The future of one of the last undeveloped sites in a downtown Victoria active transportation hub was sealed Thursday night, as city council voted 5-4 to approve the Northern Junk building proposal.
After a lengthy public hearing July 29 on Reliance Properties’ proposal to build a 47-unit rental apartment complex on top of the two existing heritage warehouses on Wharf Street, council debated the pros and cons of the project. Everything from the project’s value in providing sustainable rental accommodation downtown to concerns over its potential negative effect on heritage preservation in Victoria’s Old Town neighbourhood were discussed.
Mayor Lisa Helps cast the tiebreaking vote to move the project forward – Couns. Charlayne Thornton-Joe, Ben Isitt, Sharmarke Dubow and Geoff Young voted against. She said Friday, the project offers a good blend of heritage elements and modern amenities.
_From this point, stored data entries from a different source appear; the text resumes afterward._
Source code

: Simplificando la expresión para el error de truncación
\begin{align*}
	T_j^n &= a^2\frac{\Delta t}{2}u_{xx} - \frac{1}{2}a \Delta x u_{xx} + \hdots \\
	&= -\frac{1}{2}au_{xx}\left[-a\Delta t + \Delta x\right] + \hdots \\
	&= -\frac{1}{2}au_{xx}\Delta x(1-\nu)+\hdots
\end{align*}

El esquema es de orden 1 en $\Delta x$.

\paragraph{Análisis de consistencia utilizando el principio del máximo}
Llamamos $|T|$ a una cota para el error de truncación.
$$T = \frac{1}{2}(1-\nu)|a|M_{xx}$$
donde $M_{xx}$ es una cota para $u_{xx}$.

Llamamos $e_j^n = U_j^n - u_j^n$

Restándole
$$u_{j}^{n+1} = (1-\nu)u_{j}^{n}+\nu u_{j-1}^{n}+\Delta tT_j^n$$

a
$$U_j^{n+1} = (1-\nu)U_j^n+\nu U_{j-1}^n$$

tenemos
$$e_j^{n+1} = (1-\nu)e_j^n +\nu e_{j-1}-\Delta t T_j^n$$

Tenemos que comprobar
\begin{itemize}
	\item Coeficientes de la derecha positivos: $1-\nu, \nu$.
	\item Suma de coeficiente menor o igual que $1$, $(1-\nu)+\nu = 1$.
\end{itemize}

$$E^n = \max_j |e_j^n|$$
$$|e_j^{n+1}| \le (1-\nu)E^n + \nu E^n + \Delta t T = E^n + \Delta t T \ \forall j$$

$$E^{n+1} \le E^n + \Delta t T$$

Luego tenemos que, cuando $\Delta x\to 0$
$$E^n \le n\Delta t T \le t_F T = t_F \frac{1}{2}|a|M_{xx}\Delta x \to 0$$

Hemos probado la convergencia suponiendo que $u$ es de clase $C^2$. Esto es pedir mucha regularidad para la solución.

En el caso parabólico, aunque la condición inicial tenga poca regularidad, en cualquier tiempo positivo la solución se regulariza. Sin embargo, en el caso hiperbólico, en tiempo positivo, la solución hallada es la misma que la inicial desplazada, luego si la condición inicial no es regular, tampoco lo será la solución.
“It does not hit all of the marks if you are a heritage purist and if you look at the heritage guidelines,” she said. “I do think the building will have heritage merit and tell a part of the story of the city’s history.”
The project does not include vehicle parking but plans for 61 bike parking stalls, and electric infrastructure for e-bikes.
“We learned yesterday that on some days the Wharf Street bike lanes are busier than the Galloping Goose (trail),” Helps said.
She said approval will prompt the city to get working on creating a public park on municipal land between the Northern Junk property and the bridge, currently home to a parking lot.
“If the city can pull that off, that really will knit together both sides of the bridge – the Janion and the bridge are terrific –the continuous walkway would be able to connect up with the new park.”
Reliance CEO Jon Stovell is relieved the project is moving forward.
“Forty-three years in the making, and I feel like that’s how long I’ve been working on it,” he said, referencing the length of time the buildings have sat vacant. Reliance has owned the waterfront property for 11 years.
As he looked forward to next steps – a building permit is needed – Stovell had stern words for arguments against this latest of many proposals for the site.
“They really were being pennywise and pound foolish in their pedantic defence of (the city’s heritage) guidelines, ultimately to the detriment of what they’re trying to protect,” he said.
Stovell rejected the notion that approving this project, with its blend of heritage and modern architecture, will have devastating effects on heritage preservation in the city.
“Young adults don’t hold these colonial buildings in the same view, not everybody looks at these old buildings in the same way. … Advocates are arguing for some perfect outcome,” he said, pointing to city staff’s determination that “no unicorn proposal” has been developed in almost 20 years of trying.
Site preparation will begin after permits are approved. Stovell estimates completion sometime in 2024.